--- GIVEN INFORMATION Enclosed Below ---

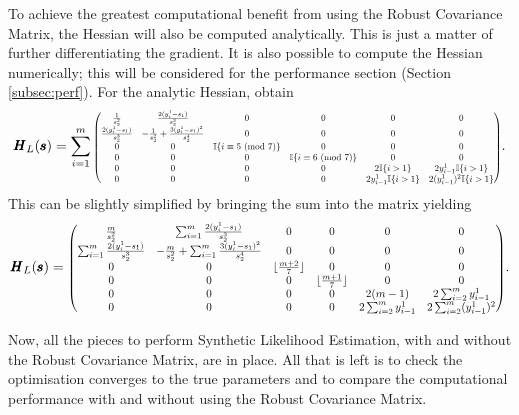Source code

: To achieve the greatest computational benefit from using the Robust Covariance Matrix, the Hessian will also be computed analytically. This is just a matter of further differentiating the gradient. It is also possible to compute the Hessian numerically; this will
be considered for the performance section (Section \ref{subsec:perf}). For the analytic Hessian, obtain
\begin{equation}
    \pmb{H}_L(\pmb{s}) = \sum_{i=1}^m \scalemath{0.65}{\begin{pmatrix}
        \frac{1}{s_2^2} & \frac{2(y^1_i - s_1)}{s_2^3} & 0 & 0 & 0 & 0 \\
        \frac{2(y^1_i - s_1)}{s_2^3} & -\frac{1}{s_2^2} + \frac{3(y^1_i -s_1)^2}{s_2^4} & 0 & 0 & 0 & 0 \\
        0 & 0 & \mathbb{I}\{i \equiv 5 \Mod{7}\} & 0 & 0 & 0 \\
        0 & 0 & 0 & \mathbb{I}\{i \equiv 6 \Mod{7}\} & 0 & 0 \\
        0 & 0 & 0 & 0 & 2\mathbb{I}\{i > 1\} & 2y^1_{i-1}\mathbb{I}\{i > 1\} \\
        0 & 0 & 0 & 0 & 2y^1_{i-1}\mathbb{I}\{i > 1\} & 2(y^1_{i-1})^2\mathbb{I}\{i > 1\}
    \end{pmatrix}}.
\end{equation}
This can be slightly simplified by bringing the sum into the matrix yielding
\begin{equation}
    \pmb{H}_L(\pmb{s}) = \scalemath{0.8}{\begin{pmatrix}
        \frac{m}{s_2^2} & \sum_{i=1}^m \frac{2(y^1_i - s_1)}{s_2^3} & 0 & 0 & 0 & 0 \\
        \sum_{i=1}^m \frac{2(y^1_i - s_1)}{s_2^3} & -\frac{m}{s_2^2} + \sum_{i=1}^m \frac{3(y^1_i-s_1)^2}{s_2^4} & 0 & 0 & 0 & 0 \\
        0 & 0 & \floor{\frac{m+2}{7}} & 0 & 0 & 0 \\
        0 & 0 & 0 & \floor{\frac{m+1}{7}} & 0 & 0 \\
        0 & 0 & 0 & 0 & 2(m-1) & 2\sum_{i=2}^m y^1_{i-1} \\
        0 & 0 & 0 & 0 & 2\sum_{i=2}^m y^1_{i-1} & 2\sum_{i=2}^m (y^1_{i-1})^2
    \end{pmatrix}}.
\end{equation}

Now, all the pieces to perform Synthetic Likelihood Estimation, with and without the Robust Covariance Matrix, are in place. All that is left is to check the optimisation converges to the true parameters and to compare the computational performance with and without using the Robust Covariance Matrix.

--- End of Enclosed GIVEN INFORMATION ---

*PROBLEM:* Return nothing but the lines running from the start of the data to the line with "0 & 0 & 0 & 0 & 2(m-1)", please, both ends included and no pictures.

*SOLVED EXERCISE:*
Source code

: To achieve the greatest computational benefit from using the Robust Covariance Matrix, the Hessian will also be computed analytically. This is just a matter of further differentiating the gradient. It is also possible to compute the Hessian numerically; this will
be considered for the performance section (Section \ref{subsec:perf}). For the analytic Hessian, obtain
\begin{equation}
    \pmb{H}_L(\pmb{s}) = \sum_{i=1}^m \scalemath{0.65}{\begin{pmatrix}
        \frac{1}{s_2^2} & \frac{2(y^1_i - s_1)}{s_2^3} & 0 & 0 & 0 & 0 \\
        \frac{2(y^1_i - s_1)}{s_2^3} & -\frac{1}{s_2^2} + \frac{3(y^1_i -s_1)^2}{s_2^4} & 0 & 0 & 0 & 0 \\
        0 & 0 & \mathbb{I}\{i \equiv 5 \Mod{7}\} & 0 & 0 & 0 \\
        0 & 0 & 0 & \mathbb{I}\{i \equiv 6 \Mod{7}\} & 0 & 0 \\
        0 & 0 & 0 & 0 & 2\mathbb{I}\{i > 1\} & 2y^1_{i-1}\mathbb{I}\{i > 1\} \\
        0 & 0 & 0 & 0 & 2y^1_{i-1}\mathbb{I}\{i > 1\} & 2(y^1_{i-1})^2\mathbb{I}\{i > 1\}
    \end{pmatrix}}.
\end{equation}
This can be slightly simplified by bringing the sum into the matrix yielding
\begin{equation}
    \pmb{H}_L(\pmb{s}) = \scalemath{0.8}{\begin{pmatrix}
        \frac{m}{s_2^2} & \sum_{i=1}^m \frac{2(y^1_i - s_1)}{s_2^3} & 0 & 0 & 0 & 0 \\
        \sum_{i=1}^m \frac{2(y^1_i - s_1)}{s_2^3} & -\frac{m}{s_2^2} + \sum_{i=1}^m \frac{3(y^1_i-s_1)^2}{s_2^4} & 0 & 0 & 0 & 0 \\
        0 & 0 & \floor{\frac{m+2}{7}} & 0 & 0 & 0 \\
        0 & 0 & 0 & \floor{\frac{m+1}{7}} & 0 & 0 \\
        0 & 0 & 0 & 0 & 2(m-1) & 2\sum_{i=2}^m y^1_{i-1} \\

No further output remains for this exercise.